Esta es la consecuencia más inmediata del bloqueo en el crecimiento (PIB) de las economías emergentes (excepto India, cuyo PIB creció un 7,4% en el tercer trimestre): el abaratamiento de las materias primas, que representan la mayoría de sus exportaciones (excepto en el caso de China, donde el problema es de índole financiera), coloca en déficits sus balanzas por cuenta corriente, lo que retrae las inversiones y eso termina disuadiendo el flujo de fondos exterior, lo que a su vez termina reduciendo aún más el crecimiento de sus PIB.

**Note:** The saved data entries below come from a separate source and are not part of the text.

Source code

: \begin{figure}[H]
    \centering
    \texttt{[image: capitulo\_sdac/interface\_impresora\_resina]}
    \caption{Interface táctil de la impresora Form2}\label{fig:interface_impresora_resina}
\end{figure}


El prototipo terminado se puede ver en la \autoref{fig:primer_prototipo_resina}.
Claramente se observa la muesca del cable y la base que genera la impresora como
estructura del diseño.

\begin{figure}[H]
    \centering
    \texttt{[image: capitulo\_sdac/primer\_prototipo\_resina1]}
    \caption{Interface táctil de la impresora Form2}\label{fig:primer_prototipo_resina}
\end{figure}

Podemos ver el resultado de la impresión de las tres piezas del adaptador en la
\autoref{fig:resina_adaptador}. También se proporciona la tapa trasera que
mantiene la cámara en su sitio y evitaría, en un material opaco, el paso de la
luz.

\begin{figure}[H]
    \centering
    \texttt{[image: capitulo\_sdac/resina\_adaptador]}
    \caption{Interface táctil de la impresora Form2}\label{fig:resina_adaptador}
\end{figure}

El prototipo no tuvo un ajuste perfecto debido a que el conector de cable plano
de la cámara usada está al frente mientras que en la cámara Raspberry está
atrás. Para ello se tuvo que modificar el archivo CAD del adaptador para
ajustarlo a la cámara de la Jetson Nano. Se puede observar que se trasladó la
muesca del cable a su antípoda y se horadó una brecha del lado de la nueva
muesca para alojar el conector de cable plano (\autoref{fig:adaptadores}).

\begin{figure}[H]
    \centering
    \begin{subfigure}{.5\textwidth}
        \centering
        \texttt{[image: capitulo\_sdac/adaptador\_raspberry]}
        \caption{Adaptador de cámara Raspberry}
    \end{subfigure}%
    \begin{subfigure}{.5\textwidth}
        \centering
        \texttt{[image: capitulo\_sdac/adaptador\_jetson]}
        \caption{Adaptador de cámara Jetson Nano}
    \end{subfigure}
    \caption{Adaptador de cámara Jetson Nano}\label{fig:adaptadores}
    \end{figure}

La probable apreciación del dólar estadounidense una vez que la Fed empiece (pasado mañana) a subir tipos podría generar un problema adicional, añaden los expertos de Bankinter, ya que las dificultades para atender el servicio de la parte de la deuda está denominada en dólares.
Por eso Bankinter continúa recomendando no invertir en emergentes, ni siquiera en deuda emitida en divisas locales, puesto que éstas seguirán depreciándose (véase los casos de Brasil y Suráfrica como mejores ejemplos de esto).